■ Exercise: I'd like the entries reproduced exactly, with all pictures omitted.
+++ Task material
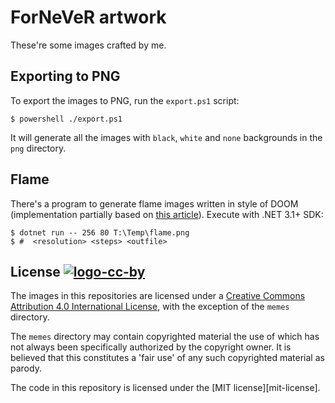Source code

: ForNeVeR artwork
================

These're some images crafted by me.

## Exporting to PNG

To export the images to PNG, run the `export.ps1` script:

```console
$ powershell ./export.ps1
```

It will generate all the images with `black`, `white` and `none` backgrounds in
the `png` directory.

## Flame

There's a program to generate flame images written in style of DOOM
 (implementation partially based on [this article][fire-spreading-algo]).
 Execute with .NET 3.1+ SDK:

```
$ dotnet run -- 256 80 T:\Temp\flame.png
$ #  <resolution> <steps> <outfile>
```

## License [![logo-cc-by][]][cc-by-license]

The images in this repositories are licensed under a [Creative Commons
Attribution 4.0 International License][cc-by-license], with the exception of the
 `memes` directory.

The `memes` directory may contain copyrighted material the use of which has not
always been specifically authorized by the copyright owner. It is believed that
this constitutes a 'fair use' of any such copyrighted material as parody.

The code in this repository is licensed under the [MIT license][mit-license].

[cc-by-license]: https://creativecommons.org/licenses/by/4.0/
[fire-spreading-algo]: https://habr.com/ru/post/435122/

[logo-cc-by]: https://i.creativecommons.org/l/by/4.0/80x15.png
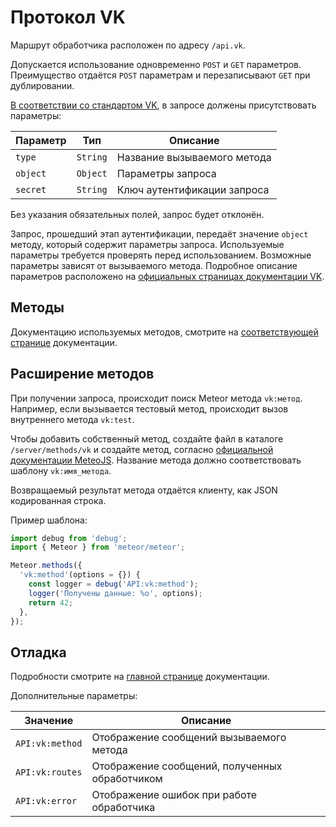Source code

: # Протокол VK

Маршрут обработчика расположен по адресу `/api.vk`.

Допускается использование одновременно `POST` и `GET` параметров.
Преимущество отдаётся `POST` параметрам и перезаписывают `GET` при
дублировании.

[В соответствии со стандартом VK](https://vk.com/dev/callback_api),
в запросе должены присутствовать параметры:

| Параметр  | Тип       | Описание                    |
| --------- | --------- | --------------------------- |
| `type`    | `String`  | Название вызываемого метода |
| `object`  | `Object`  | Параметры запроса           |
| `secret`  | `String`  | Ключ аутентификации запроса |

Без указания обязательных полей, запрос будет отклонён.

Запрос, прошедший этап аутентификации, передаёт значение `object`
методу, который содержит параметры запроса.
Используемые параметры требуется проверять перед использованием.
Возможные параметры зависят от вызываемого метода.
Подробное описание параметров расположено на
[официальных страницах документации VK](https://vk.com/dev/groups_events).

## Методы

Документацию используемых методов, смотрите на
[соответствующей странице](/server/methods/vk/README.md)
документации.

## Расширение методов

При получении запроса, происходит поиск Meteor метода `vk:метод`.
Например, если вызывается тестовый метод, происходит вызов внутреннего
метода `vk:test`.

Чтобы добавить собственный метод, создайте файл в каталоге
`/server/methods/vk` и создайте метод, согласно
[официальной документации MeteoJS](https://guide.meteor.com/methods.html).
Название метода должно соответствовать шаблону `vk:имя_метода`.

Возвращаемый результат метода отдаётся клиенту, как JSON кодированная
строка.

Пример шаблона:

```javascript
import debug from 'debug';
import { Meteor } from 'meteor/meteor';

Meteor.methods({
  'vk:method'(options = {}) {
    const logger = debug('API:vk:method');
    logger('Получены данные: %o', options);
    return 42;
  },
});
```

## Отладка

Подробности смотрите на
[главной странице](/README.md#%D0%9E%D1%82%D0%BB%D0%B0%D0%B4%D0%BA%D0%B0)
документации.

Дополнительные параметры:

| Значение        | Описание                                        |
| --------------- | ----------------------------------------------- |
| `API:vk:method` | Отображение сообщений вызываемого метода        |
| `API:vk:routes` | Отображение сообщений, полученных обработчиком  |
| `API:vk:error`  | Отображение ошибок при работе обработчика       |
++++++
■ Completed exercise:
Source code

: ForNeVeR artwork
================

These're some images crafted by me.

## Exporting to PNG

To export the images to PNG, run the `export.ps1` script:

```console
$ powershell ./export.ps1
```

It will generate all the images with `black`, `white` and `none` backgrounds in
the `png` directory.

## Flame

There's a program to generate flame images written in style of DOOM
 (implementation partially based on [this article][fire-spreading-algo]).
 Execute with .NET 3.1+ SDK:

```
$ dotnet run -- 256 80 T:\Temp\flame.png
$ #  <resolution> <steps> <outfile>
```

## License [![logo-cc-by][]][cc-by-license]

The images in this repositories are licensed under a [Creative Commons
Attribution 4.0 International License][cc-by-license], with the exception of the
 `memes` directory.

The `memes` directory may contain copyrighted material the use of which has not
always been specifically authorized by the copyright owner. It is believed that
this constitutes a 'fair use' of any such copyrighted material as parody.

The code in this repository is licensed under the [MIT license][mit-license].

[cc-by-license]: https://creativecommons.org/licenses/by/4.0/
[fire-spreading-algo]: https://habr.com/ru/post/435122/

[logo-cc-by]: https://i.creativecommons.org/l/by/4.0/80x15.png
Source code

: # Протокол VK

Маршрут обработчика расположен по адресу `/api.vk`.

Допускается использование одновременно `POST` и `GET` параметров.
Преимущество отдаётся `POST` параметрам и перезаписывают `GET` при
дублировании.

[В соответствии со стандартом VK](https://vk.com/dev/callback_api),
в запросе должены присутствовать параметры:

| Параметр  | Тип       | Описание                    |
| --------- | --------- | --------------------------- |
| `type`    | `String`  | Название вызываемого метода |
| `object`  | `Object`  | Параметры запроса           |
| `secret`  | `String`  | Ключ аутентификации запроса |

Без указания обязательных полей, запрос будет отклонён.

Запрос, прошедший этап аутентификации, передаёт значение `object`
методу, который содержит параметры запроса.
Используемые параметры требуется проверять перед использованием.
Возможные параметры зависят от вызываемого метода.
Подробное описание параметров расположено на
[официальных страницах документации VK](https://vk.com/dev/groups_events).

## Методы

Документацию используемых методов, смотрите на
[соответствующей странице](/server/methods/vk/README.md)
документации.

## Расширение методов

При получении запроса, происходит поиск Meteor метода `vk:метод`.
Например, если вызывается тестовый метод, происходит вызов внутреннего
метода `vk:test`.

Чтобы добавить собственный метод, создайте файл в каталоге
`/server/methods/vk` и создайте метод, согласно
[официальной документации MeteoJS](https://guide.meteor.com/methods.html).
Название метода должно соответствовать шаблону `vk:имя_метода`.

Возвращаемый результат метода отдаётся клиенту, как JSON кодированная
строка.

Пример шаблона:

```javascript
import debug from 'debug';
import { Meteor } from 'meteor/meteor';

Meteor.methods({
  'vk:method'(options = {}) {
    const logger = debug('API:vk:method');
    logger('Получены данные: %o', options);
    return 42;
  },
});
```

## Отладка

Подробности смотрите на
[главной странице](/README.md#%D0%9E%D1%82%D0%BB%D0%B0%D0%B4%D0%BA%D0%B0)
документации.

Дополнительные параметры:

| Значение        | Описание                                        |
| --------------- | ----------------------------------------------- |
| `API:vk:method` | Отображение сообщений вызываемого метода        |
| `API:vk:routes` | Отображение сообщений, полученных обработчиком  |
| `API:vk:error`  | Отображение ошибок при работе обработчика       |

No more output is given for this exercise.